● What to do: Work through the listing below, copying each line that carries the word "Quilt".

● Data provided:
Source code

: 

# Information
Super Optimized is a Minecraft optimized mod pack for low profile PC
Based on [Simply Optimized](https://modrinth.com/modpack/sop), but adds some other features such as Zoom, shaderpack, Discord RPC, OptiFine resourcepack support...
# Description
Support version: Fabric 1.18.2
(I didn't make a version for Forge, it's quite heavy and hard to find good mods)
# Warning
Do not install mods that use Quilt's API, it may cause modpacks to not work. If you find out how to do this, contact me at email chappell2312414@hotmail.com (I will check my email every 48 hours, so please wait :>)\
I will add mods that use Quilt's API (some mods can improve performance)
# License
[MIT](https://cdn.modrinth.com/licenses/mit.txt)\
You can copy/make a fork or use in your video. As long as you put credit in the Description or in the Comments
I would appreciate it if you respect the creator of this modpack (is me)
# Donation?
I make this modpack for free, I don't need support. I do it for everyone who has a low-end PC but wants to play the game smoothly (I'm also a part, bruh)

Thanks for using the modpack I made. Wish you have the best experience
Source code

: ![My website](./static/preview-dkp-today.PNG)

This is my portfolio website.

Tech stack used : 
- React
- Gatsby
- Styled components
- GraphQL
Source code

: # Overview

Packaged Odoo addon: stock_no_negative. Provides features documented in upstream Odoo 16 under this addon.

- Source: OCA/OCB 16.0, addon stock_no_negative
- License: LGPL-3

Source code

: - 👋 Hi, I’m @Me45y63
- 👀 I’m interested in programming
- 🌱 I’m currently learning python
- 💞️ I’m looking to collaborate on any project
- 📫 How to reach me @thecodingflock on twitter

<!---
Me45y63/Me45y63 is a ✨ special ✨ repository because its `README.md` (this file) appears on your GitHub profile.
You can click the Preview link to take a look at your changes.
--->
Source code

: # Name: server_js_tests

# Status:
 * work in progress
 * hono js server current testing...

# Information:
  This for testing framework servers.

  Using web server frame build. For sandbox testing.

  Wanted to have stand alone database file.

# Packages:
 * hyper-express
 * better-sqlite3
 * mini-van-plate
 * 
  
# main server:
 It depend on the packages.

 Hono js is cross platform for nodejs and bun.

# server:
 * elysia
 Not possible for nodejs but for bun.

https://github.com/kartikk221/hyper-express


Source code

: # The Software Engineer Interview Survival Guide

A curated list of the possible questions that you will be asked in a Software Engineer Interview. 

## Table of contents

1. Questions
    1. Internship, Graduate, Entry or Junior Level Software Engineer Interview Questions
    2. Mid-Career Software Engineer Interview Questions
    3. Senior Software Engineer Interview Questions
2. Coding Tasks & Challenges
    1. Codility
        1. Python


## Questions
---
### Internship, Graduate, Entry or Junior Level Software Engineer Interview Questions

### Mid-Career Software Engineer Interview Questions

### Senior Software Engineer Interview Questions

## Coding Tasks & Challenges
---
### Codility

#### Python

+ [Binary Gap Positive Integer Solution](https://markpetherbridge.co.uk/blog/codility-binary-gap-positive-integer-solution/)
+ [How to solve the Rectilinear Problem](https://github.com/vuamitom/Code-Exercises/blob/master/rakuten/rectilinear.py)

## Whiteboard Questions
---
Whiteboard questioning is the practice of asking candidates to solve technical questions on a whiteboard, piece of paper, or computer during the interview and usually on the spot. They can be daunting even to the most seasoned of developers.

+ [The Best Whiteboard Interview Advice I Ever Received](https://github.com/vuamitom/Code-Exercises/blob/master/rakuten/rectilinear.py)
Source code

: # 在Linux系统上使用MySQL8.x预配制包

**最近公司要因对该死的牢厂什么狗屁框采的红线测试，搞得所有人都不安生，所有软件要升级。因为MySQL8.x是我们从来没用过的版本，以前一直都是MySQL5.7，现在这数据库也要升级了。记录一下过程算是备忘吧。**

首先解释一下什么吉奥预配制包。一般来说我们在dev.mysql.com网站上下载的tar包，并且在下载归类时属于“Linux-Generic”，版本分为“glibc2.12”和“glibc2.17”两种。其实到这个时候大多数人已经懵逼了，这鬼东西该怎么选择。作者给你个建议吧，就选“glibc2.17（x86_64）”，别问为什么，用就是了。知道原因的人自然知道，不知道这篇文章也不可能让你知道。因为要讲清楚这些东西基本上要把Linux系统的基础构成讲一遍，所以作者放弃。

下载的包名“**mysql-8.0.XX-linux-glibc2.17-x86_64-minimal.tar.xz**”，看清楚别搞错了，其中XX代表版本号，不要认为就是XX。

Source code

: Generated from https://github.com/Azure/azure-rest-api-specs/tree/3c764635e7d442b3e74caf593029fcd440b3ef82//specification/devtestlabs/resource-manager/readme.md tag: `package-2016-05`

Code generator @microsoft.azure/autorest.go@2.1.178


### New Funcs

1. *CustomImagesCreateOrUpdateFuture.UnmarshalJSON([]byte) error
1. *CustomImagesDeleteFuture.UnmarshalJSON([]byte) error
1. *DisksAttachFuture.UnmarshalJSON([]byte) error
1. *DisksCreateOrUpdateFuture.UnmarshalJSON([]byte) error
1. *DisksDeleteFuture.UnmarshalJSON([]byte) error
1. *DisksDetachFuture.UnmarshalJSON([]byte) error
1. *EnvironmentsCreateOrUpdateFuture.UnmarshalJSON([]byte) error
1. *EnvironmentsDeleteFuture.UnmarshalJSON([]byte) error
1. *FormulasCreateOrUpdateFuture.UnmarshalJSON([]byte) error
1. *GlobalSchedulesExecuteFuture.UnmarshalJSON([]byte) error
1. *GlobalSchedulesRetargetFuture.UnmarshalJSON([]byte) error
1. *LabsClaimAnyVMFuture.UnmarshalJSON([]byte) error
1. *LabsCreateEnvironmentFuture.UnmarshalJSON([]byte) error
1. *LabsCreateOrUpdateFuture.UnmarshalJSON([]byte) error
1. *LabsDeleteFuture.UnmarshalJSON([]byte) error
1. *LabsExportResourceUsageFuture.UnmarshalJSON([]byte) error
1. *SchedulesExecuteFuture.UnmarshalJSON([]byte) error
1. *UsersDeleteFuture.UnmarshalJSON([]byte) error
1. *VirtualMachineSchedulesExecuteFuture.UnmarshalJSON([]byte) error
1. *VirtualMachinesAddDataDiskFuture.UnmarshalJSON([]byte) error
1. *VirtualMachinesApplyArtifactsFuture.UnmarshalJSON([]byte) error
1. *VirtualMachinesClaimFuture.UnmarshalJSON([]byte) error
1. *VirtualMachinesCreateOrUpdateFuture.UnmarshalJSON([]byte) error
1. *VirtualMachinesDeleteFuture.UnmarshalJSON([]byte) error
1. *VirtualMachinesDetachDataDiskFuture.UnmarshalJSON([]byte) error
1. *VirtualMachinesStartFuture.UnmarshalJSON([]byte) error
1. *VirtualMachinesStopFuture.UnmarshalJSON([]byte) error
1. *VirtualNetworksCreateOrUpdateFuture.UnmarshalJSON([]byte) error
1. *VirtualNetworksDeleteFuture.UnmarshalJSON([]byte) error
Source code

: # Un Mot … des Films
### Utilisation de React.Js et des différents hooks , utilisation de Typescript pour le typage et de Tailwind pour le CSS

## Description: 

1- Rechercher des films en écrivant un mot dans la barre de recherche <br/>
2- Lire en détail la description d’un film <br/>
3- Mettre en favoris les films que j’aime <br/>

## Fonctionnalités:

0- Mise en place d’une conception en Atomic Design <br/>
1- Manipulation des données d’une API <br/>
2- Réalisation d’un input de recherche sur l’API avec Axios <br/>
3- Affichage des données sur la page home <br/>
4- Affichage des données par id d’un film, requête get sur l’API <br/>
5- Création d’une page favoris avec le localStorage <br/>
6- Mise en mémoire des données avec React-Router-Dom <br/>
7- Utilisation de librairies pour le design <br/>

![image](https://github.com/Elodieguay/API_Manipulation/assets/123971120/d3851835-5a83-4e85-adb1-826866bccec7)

● Result of this task:
Do not install mods that use Quilt's API, it may cause modpacks to not work. If you find out how to do this, contact me at email chappell2312414@hotmail.com (I will check my email every 48 hours, so please wait :>)\
I will add mods that use Quilt's API (some mods can improve performance)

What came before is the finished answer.